*To do*:
When the line with "## 2. routing.js" appears below, start repeating lines exactly, and keep going through the line with "## 4. render-html.js"; add nothing outside that span.

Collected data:
- Opening Delimiter -
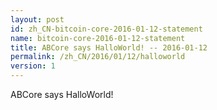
 ```yaml
---
layout: post
id: zh_CN-bitcoin-core-2016-01-12-statement
name: bitcoin-core-2016-01-12-statement
title: ABCore says HalloWorld! -- 2016-01-12
permalink: /zh_CN/2016/01/12/halloworld
version: 1
---
```

ABCore says HalloWorld!
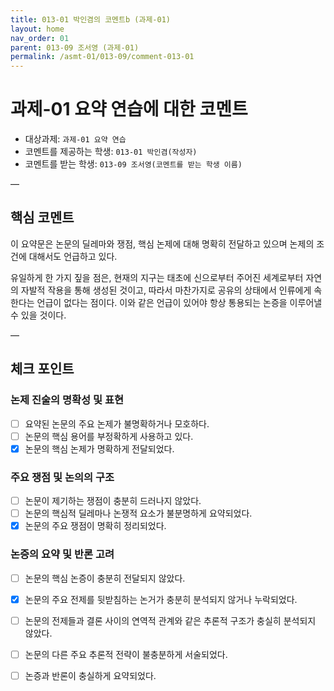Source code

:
 ```yaml
---
title: 013-01 박인겸의 코멘트b (과제-01) 
layout: home
nav_order: 01
parent: 013-09 조서영 (과제-01)
permalink: /asmt-01/013-09/comment-013-01
---
```


# 과제-01 요약 연습에 대한 코멘트

- 대상과제: `과제-01 요약 연습`
- 코멘트를 제공하는 학생: `013-01 박인겸(작성자)` 
- 코멘트를 받는 학생: `013-09 조서영(코멘트를 받는 학생 이름)` 

—

## 핵심 코멘트

이 요약문은 논문의 딜레마와 쟁점, 핵심 논제에 대해 명확히 전달하고 있으며 논제의 조건에 대해서도 언급하고 있다.

유일하게 한 가지 짚을 점은, 현재의 지구는 태초에 신으로부터 주어진 세계로부터 자연의 자발적 작용을 통해 생성된 것이고, 따라서 마찬가지로 공유의 상태에서 인류에게 속한다는 언급이 없다는 점이다. 이와 같은 언급이 있어야 항상 통용되는 논증을 이루어낼 수 있을 것이다.

—

## 체크 포인트

### 논제 진술의 명확성 및 표현  
- [ ] 요약된 논문의 주요 논제가 불명확하거나 모호하다.  
- [ ] 논문의 핵심 용어를 부정확하게 사용하고 있다.  
- [x] 논문의 핵심 논제가 명확하게 전달되었다.  

### 주요 쟁점 및 논의의 구조  
- [ ] 논문이 제기하는 쟁점이 충분히 드러나지 않았다.  
- [ ] 논문의 핵심적 딜레마나 논쟁적 요소가 불분명하게 요약되었다.  
- [x] 논문의 주요 쟁점이 명확히 정리되었다.  

### 논증의 요약 및 반론 고려  
- [ ] 논문의 핵심 논증이 충분히 전달되지 않았다.  
- [x] 논문의 주요 전제를 뒷받침하는 논거가 충분히 분석되지 않거나 누락되었다.  
- [ ] 논문의 전제들과 결론 사이의 연역적 관계와 같은 추론적 구조가 충실히 분석되지 않았다.  
- [ ] 논문의 다른 주요 추론적 전략이 불충분하게 서술되었다.
- [ ] 논증과 반론이 충실하게 요약되었다. 


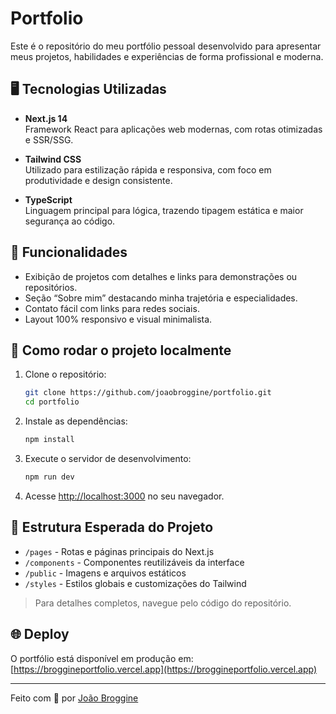 # Portfolio

Este é o repositório do meu portfólio pessoal desenvolvido para apresentar meus projetos, habilidades e experiências de forma profissional e moderna.

## 🖥️ Tecnologias Utilizadas

- **Next.js 14**  
  Framework React para aplicações web modernas, com rotas otimizadas e SSR/SSG.

- **Tailwind CSS**  
  Utilizado para estilização rápida e responsiva, com foco em produtividade e design consistente.

- **TypeScript**  
  Linguagem principal para lógica, trazendo tipagem estática e maior segurança ao código.

## 🌟 Funcionalidades

- Exibição de projetos com detalhes e links para demonstrações ou repositórios.
- Seção “Sobre mim” destacando minha trajetória e especialidades.
- Contato fácil com links para redes sociais.
- Layout 100% responsivo e visual minimalista.

## 🚀 Como rodar o projeto localmente

1. Clone o repositório:
   ```bash
   git clone https://github.com/joaobroggine/portfolio.git
   cd portfolio
   ```
2. Instale as dependências:
   ```bash
   npm install
   ```
3. Execute o servidor de desenvolvimento:
   ```bash
   npm run dev
   ```
4. Acesse [http://localhost:3000](http://localhost:3000) no seu navegador.

## 📁 Estrutura Esperada do Projeto

- `/pages` - Rotas e páginas principais do Next.js
- `/components` - Componentes reutilizáveis da interface
- `/public` - Imagens e arquivos estáticos
- `/styles` - Estilos globais e customizações do Tailwind

> Para detalhes completos, navegue pelo código do repositório.

## 🌐 Deploy

O portfólio está disponível em produção em:  
[https://broggineportfolio.vercel.app](https://broggineportfolio.vercel.app)

---

Feito com 💙 por [João Broggine](https://github.com/joaobroggine)

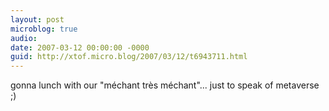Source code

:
 ```yaml
---
layout: post
microblog: true
audio: 
date: 2007-03-12 00:00:00 -0000
guid: http://xtof.micro.blog/2007/03/12/t6943711.html
---
```

gonna lunch with our "méchant très méchant"... just to speak of metaverse ;)
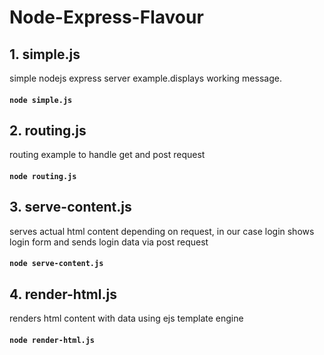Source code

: # Node-Express-Flavour

## 1. simple.js
simple nodejs express server example.displays working message.
#### ``` node simple.js ```
## 2. routing.js
routing example to handle get and post request
#### ``` node routing.js ```
## 3. serve-content.js
serves actual html content depending on request, in our case login shows login form and sends login data via post request
#### ``` node serve-content.js ```
## 4. render-html.js
renders html content with data using ejs template engine
#### ``` node render-html.js ```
- Closing Delimiter -
*Answer section*:
## 2. routing.js
routing example to handle get and post request
#### ``` node routing.js ```
## 3. serve-content.js
serves actual html content depending on request, in our case login shows login form and sends login data via post request
#### ``` node serve-content.js ```
## 4. render-html.js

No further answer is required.